## [Exercise instructions]
Nothing in the records below should be altered in the copy, although the pictures must be left out.

## [Excerpted records]
******

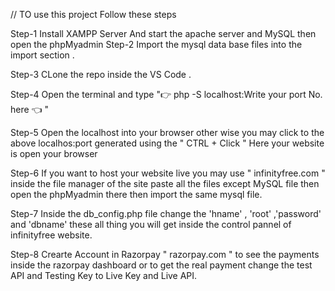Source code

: // TO use this project Follow these steps 

Step-1 Install XAMPP Server And start the apache server and MySQL 
       then open the phpMyadmin
Step-2 Import the mysql data base files into the import section .     

Step-3 CLone the repo inside the VS Code .

Step-4 Open the terminal and type "👉 php -S localhost:Write your port No. here 👈 "

Step-5 Open the localhost into your browser other wise you may
       click to the above localhos:port generated using the " CTRL + Click "
       Here your website is open your browser

Step-6 If you want to host your website live you may use " infinityfree.com "
        inside the file manager of the site paste all the files except MySQL file
        then open the phpMyadmin there then import the same mysql file.

Step-7 Inside the db_config.php file change the 'hname' , 'root' ,'password' and 'dbname'
       these all thing you will get inside the control pannel of infinityfree website.

Step-8 Crearte Account in Razorpay " razorpay.com " to see the payments inside the razorpay dashboard
       or to get the real payment change the test API and Testing Key to Live Key and Live API.
       




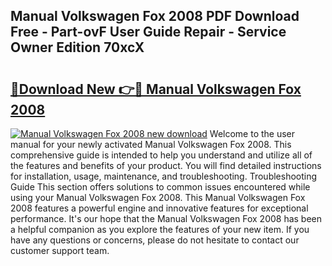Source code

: ## Manual Volkswagen Fox 2008 PDF Download Free - Part-ovF User Guide Repair - Service Owner Edition 70xcX

# <h2><a href="http://cf15637.oget.top/?id=Manual+Volkswagen+Fox+2008">🔗Download New 👉🔴 Manual Volkswagen Fox 2008</a></h2>

[![Manual Volkswagen Fox 2008 new download](https://i.imgur.com/5g1atiW.png)](http://cf15637.oget.top/?id=Manual+Volkswagen+Fox+2008)
Welcome to the user manual for your newly activated Manual Volkswagen Fox 2008. This comprehensive guide is intended to help you understand and utilize all of the features and benefits of your product. You will find detailed instructions for installation, usage, maintenance, and troubleshooting. Troubleshooting Guide This section offers solutions to common issues encountered while using your Manual Volkswagen Fox 2008. This Manual Volkswagen Fox 2008 features a powerful engine and innovative features for exceptional performance. It's our hope that the Manual Volkswagen Fox 2008 has been a helpful companion as you explore the features of your new item. If you have any questions or concerns, please do not hesitate to contact our customer support team.
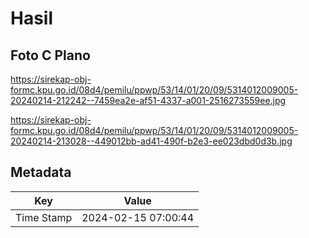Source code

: # Hasil

## Foto C Plano

https://sirekap-obj-formc.kpu.go.id/08d4/pemilu/ppwp/53/14/01/20/09/5314012009005-20240214-212242--7459ea2e-af51-4337-a001-2516273559ee.jpg

https://sirekap-obj-formc.kpu.go.id/08d4/pemilu/ppwp/53/14/01/20/09/5314012009005-20240214-213028--449012bb-ad41-490f-b2e3-ee023dbd0d3b.jpg


## Metadata

| Key        | Value               |
| ---------- | ------------------- |
| Time Stamp | 2024-02-15 07:00:44 |



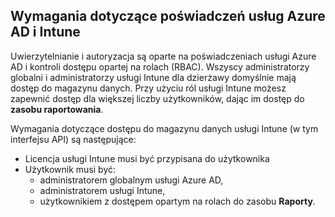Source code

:<!-- This include is part of the Intune Data Warehouse documentation. -->

## <a name="azure-ad-and-intune-credential-requirements"></a>Wymagania dotyczące poświadczeń usług Azure AD i Intune

Uwierzytelnianie i autoryzacja są oparte na poświadczeniach usługi Azure AD i kontroli dostępu opartej na rolach (RBAC). Wszyscy administratorzy globalni i administratorzy usługi Intune dla dzierżawy domyślnie mają dostęp do magazynu danych. Przy użyciu ról usługi Intune możesz zapewnić dostęp dla większej liczby użytkowników, dając im dostęp do **zasobu raportowania**.

Wymagania dotyczące dostępu do magazynu danych usługi Intune (w tym interfejsu API) są następujące:

  -  Licencja usługi Intune musi być przypisana do użytkownika
  -  Użytkownik musi być:
      -  administratorem globalnym usługi Azure AD,
      -  administratorem usługi Intune,
      -  użytkownikiem z dostępem opartym na rolach do zasobu **Raporty**.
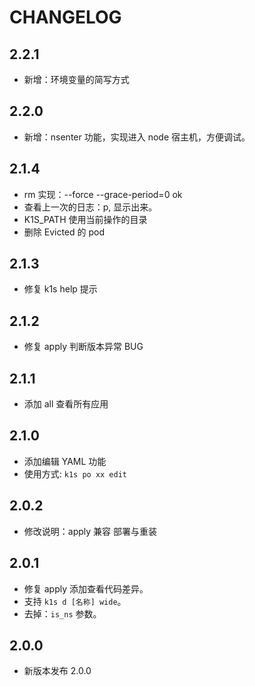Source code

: # CHANGELOG

## 2.2.1

- 新增：环境变量的简写方式

## 2.2.0

- 新增：nsenter 功能，实现进入 node 宿主机，方便调试。

## 2.1.4

- rm 实现：--force --grace-period=0 ok
- 查看上一次的日志：p, 显示出来。
- K1S_PATH 使用当前操作的目录
- 删除 Evicted 的 pod

## 2.1.3

- 修复 k1s help 提示

## 2.1.2

- 修复 apply 判断版本异常 BUG

## 2.1.1

- 添加 all 查看所有应用

## 2.1.0

- 添加编辑 YAML 功能
- 使用方式: `k1s po xx edit`

## 2.0.2

- 修改说明：apply 兼容 部署与重装

## 2.0.1

- 修复 apply 添加查看代码差异。
- 支持 `k1s d [名称] wide`。
- 去掉：`is_ns` 参数。

## 2.0.0

- 新版本发布 2.0.0
  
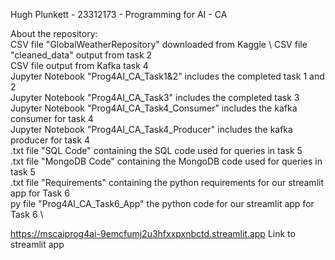 Hugh Plunkett - 23312173 - Programming for AI - CA 

About the repository: \
CSV file "GlobalWeatherRepository" downloaded from Kaggle \ 
CSV file "cleaned_data" output from task 2 \
CSV file output from Kafka task 4 \
Jupyter Notebook "Prog4AI_CA_Task1&2" includes the completed task 1 and 2 \
Jupyter Notebook "Prog4AI_CA_Task3" includes the completed task 3 \
Jupyter Notebook "Prog4AI_CA_Task4_Consumer" includes the kafka consumer for task 4 \
Jupyter Notebook "Prog4AI_CA_Task4_Producer" includes the kafka producer for task 4 \
.txt file "SQL Code" containing the SQL code used for queries in task 5 \
.txt file "MongoDB Code" containing the MongoDB code used for queries in task 5 \
.txt file "Requirements" containing the python requirements for our streamlit app for Task 6 \
py file "Prog4AI_CA_Task6_App" the python code for our streamlit app for Task 6 \



https://mscaiprog4ai-9emcfumj2u3hfxxpxnbctd.streamlit.app Link to streamlit app
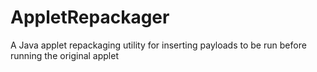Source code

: AppletRepackager
================

A Java applet repackaging utility for inserting payloads to be run before running the original applet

******

## [Output of the task]
Source code

: // TO use this project Follow these steps 

Step-1 Install XAMPP Server And start the apache server and MySQL 
       then open the phpMyadmin
Step-2 Import the mysql data base files into the import section .     

Step-3 CLone the repo inside the VS Code .

Step-4 Open the terminal and type "👉 php -S localhost:Write your port No. here 👈 "

Step-5 Open the localhost into your browser other wise you may
       click to the above localhos:port generated using the " CTRL + Click "
       Here your website is open your browser

Step-6 If you want to host your website live you may use " infinityfree.com "
        inside the file manager of the site paste all the files except MySQL file
        then open the phpMyadmin there then import the same mysql file.

Step-7 Inside the db_config.php file change the 'hname' , 'root' ,'password' and 'dbname'
       these all thing you will get inside the control pannel of infinityfree website.

Step-8 Crearte Account in Razorpay " razorpay.com " to see the payments inside the razorpay dashboard
       or to get the real payment change the test API and Testing Key to Live Key and Live API.
       




Source code

: ## Manual Volkswagen Fox 2008 PDF Download Free - Part-ovF User Guide Repair - Service Owner Edition 70xcX

# <h2><a href="http://cf15637.oget.top/?id=Manual+Volkswagen+Fox+2008">🔗Download New 👉🔴 Manual Volkswagen Fox 2008</a></h2>

[![Manual Volkswagen Fox 2008 new download](https://i.imgur.com/5g1atiW.png)](http://cf15637.oget.top/?id=Manual+Volkswagen+Fox+2008)
Welcome to the user manual for your newly activated Manual Volkswagen Fox 2008. This comprehensive guide is intended to help you understand and utilize all of the features and benefits of your product. You will find detailed instructions for installation, usage, maintenance, and troubleshooting. Troubleshooting Guide This section offers solutions to common issues encountered while using your Manual Volkswagen Fox 2008. This Manual Volkswagen Fox 2008 features a powerful engine and innovative features for exceptional performance. It's our hope that the Manual Volkswagen Fox 2008 has been a helpful companion as you explore the features of your new item. If you have any questions or concerns, please do not hesitate to contact our customer support team.
Source code

: # Hasil

## Foto C Plano

https://sirekap-obj-formc.kpu.go.id/08d4/pemilu/ppwp/53/14/01/20/09/5314012009005-20240214-212242--7459ea2e-af51-4337-a001-2516273559ee.jpg

https://sirekap-obj-formc.kpu.go.id/08d4/pemilu/ppwp/53/14/01/20/09/5314012009005-20240214-213028--449012bb-ad41-490f-b2e3-ee023dbd0d3b.jpg


## Metadata

| Key        | Value               |
| ---------- | ------------------- |
| Time Stamp | 2024-02-15 07:00:44 |



Source code

:<!-- This include is part of the Intune Data Warehouse documentation. -->

## <a name="azure-ad-and-intune-credential-requirements"></a>Wymagania dotyczące poświadczeń usług Azure AD i Intune

Uwierzytelnianie i autoryzacja są oparte na poświadczeniach usługi Azure AD i kontroli dostępu opartej na rolach (RBAC). Wszyscy administratorzy globalni i administratorzy usługi Intune dla dzierżawy domyślnie mają dostęp do magazynu danych. Przy użyciu ról usługi Intune możesz zapewnić dostęp dla większej liczby użytkowników, dając im dostęp do **zasobu raportowania**.

Wymagania dotyczące dostępu do magazynu danych usługi Intune (w tym interfejsu API) są następujące:

  -  Licencja usługi Intune musi być przypisana do użytkownika
  -  Użytkownik musi być:
      -  administratorem globalnym usługi Azure AD,
      -  administratorem usługi Intune,
      -  użytkownikiem z dostępem opartym na rolach do zasobu **Raporty**.
Source code

: # CHANGELOG

## 2.2.1

- 新增：环境变量的简写方式

## 2.2.0

- 新增：nsenter 功能，实现进入 node 宿主机，方便调试。

## 2.1.4

- rm 实现：--force --grace-period=0 ok
- 查看上一次的日志：p, 显示出来。
- K1S_PATH 使用当前操作的目录
- 删除 Evicted 的 pod

## 2.1.3

- 修复 k1s help 提示

## 2.1.2

- 修复 apply 判断版本异常 BUG

## 2.1.1

- 添加 all 查看所有应用

## 2.1.0

- 添加编辑 YAML 功能
- 使用方式: `k1s po xx edit`

## 2.0.2

- 修改说明：apply 兼容 部署与重装

## 2.0.1

- 修复 apply 添加查看代码差异。
- 支持 `k1s d [名称] wide`。
- 去掉：`is_ns` 参数。

## 2.0.0

- 新版本发布 2.0.0
  
 Hugh Plunkett - 23312173 - Programming for AI - CA 

About the repository: \
CSV file "GlobalWeatherRepository" downloaded from Kaggle \ 
CSV file "cleaned_data" output from task 2 \
CSV file output from Kafka task 4 \
Jupyter Notebook "Prog4AI_CA_Task1&2" includes the completed task 1 and 2 \
Jupyter Notebook "Prog4AI_CA_Task3" includes the completed task 3 \
Jupyter Notebook "Prog4AI_CA_Task4_Consumer" includes the kafka consumer for task 4 \
Jupyter Notebook "Prog4AI_CA_Task4_Producer" includes the kafka producer for task 4 \
.txt file "SQL Code" containing the SQL code used for queries in task 5 \
.txt file "MongoDB Code" containing the MongoDB code used for queries in task 5 \
.txt file "Requirements" containing the python requirements for our streamlit app for Task 6 \
py file "Prog4AI_CA_Task6_App" the python code for our streamlit app for Task 6 \



https://mscaiprog4ai-9emcfumj2u3hfxxpxnbctd.streamlit.app Link to streamlit app
Source code

: AppletRepackager
================

A Java applet repackaging utility for inserting payloads to be run before running the original applet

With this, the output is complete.